Matter of Willey (ALJ Law, April 24, 2024); Div’s Rep. Daniel Schneider, Esq.; Pet’s Rep. pro se; Article 22 (Pete Calleri).

This matter was essentially the same as Matter of McKenna, above. On July 13, 2020, Petitioner filed a 2016 resident return and claimed a refund. The Division denied Petitioner’s refund on the basis that it was untimely filed. Petitioner filed a petition in protest alleging that the Division erroneously failed to toll the statute of limitations for filing his claim for refund because of the COVID-19 pandemic.

Judge Law denied Petitioner’s petition. Petitioner’s claim for refund was filed on the same date as his return and, therefore, was timely pursuant to Tax Law § 687(a) as it fell within the three-year window to file a return. However, statutorily, the amount of the refund is limited to the amount of taxes paid within the three years immediately preceding the filing of the refund claim.

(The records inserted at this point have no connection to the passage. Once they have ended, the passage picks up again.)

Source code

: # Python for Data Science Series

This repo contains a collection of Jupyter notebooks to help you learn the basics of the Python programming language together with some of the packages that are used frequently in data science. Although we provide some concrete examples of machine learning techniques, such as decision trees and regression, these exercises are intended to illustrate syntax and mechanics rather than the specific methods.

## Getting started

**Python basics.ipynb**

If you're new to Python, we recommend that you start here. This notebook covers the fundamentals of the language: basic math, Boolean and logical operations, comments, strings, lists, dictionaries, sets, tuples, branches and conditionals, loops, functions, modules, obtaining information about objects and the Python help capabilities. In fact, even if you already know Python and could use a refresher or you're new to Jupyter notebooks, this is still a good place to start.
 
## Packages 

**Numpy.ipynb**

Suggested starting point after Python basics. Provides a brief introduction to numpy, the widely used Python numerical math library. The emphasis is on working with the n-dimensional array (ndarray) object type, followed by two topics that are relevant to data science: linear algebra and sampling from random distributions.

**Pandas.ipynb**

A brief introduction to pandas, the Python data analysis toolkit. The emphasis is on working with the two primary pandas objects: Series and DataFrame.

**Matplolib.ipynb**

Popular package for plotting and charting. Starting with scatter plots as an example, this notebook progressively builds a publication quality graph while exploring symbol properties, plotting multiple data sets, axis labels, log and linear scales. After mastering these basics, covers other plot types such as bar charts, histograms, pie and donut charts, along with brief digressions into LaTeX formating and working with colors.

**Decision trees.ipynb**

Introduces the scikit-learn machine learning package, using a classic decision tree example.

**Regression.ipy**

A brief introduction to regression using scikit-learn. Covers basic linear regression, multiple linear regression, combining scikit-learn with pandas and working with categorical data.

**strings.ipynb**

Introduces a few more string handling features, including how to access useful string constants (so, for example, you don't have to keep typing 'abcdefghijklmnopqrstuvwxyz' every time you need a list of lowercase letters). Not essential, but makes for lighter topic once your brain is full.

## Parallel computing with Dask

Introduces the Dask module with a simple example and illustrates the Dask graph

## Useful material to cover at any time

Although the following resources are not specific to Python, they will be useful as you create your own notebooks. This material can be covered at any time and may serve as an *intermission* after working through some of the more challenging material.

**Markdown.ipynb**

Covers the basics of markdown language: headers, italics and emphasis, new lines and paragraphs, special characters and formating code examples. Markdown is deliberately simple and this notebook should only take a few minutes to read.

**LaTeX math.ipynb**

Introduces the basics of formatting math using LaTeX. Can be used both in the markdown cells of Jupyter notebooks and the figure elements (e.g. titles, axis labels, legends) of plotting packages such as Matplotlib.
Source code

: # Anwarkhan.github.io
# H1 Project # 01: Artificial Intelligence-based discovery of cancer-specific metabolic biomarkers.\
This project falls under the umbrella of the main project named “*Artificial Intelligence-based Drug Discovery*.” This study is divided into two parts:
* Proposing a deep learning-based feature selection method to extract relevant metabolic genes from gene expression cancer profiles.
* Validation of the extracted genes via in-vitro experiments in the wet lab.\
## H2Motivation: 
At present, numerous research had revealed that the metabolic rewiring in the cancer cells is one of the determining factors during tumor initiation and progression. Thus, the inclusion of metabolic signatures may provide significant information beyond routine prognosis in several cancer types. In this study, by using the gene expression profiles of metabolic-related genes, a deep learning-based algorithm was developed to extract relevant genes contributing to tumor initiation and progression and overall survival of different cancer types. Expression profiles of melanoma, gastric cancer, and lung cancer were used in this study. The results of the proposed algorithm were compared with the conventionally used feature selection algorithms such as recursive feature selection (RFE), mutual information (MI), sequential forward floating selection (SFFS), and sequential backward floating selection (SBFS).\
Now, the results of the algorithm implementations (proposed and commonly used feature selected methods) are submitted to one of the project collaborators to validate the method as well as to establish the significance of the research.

The amount that Petitioner sought as an overpayment was based on excess withholding (which is deemed to have been paid on April 15 of the year following the tax year for which it was paid) and the New York State earned income credit. Therefore, because Petitioner’s refund was limited to the tax paid within the three years preceding the date he filed his return, Petitioner’s refund was limited to $0. As to the amount of the refund based on the withheld tax the determination appears to be on solid ground. But as to the portion based on the refundable earned income credit we wonder when that is deemed paid. It seems possible that refundable credits don’t become overpayments of tax until they are claimed by the taxpayer on their return. If that is correct, then the refund claim with respect to the EIC could have been timely. But … we haven’t researched the issue, so this is just us issue-spotting.

Judge Law then considered Petitioner’s statute of limitations tolling argument. Petitioner relied on Executive Order 202.12, allowing the Division to extend certain filing dates in response to the COVID-19 pandemic. Under this Executive Order, the Division extended the April 15, 2020, due date to July 15, 2020. Importantly, the Executive Order specifically applied to returns originally due on April 15, 2020, and did not apply to refund requests for prior years. Therefore, because Petitioner’s return was due in the 2016 tax year, Judge Law held that Petitioner’s refund claim was properly denied.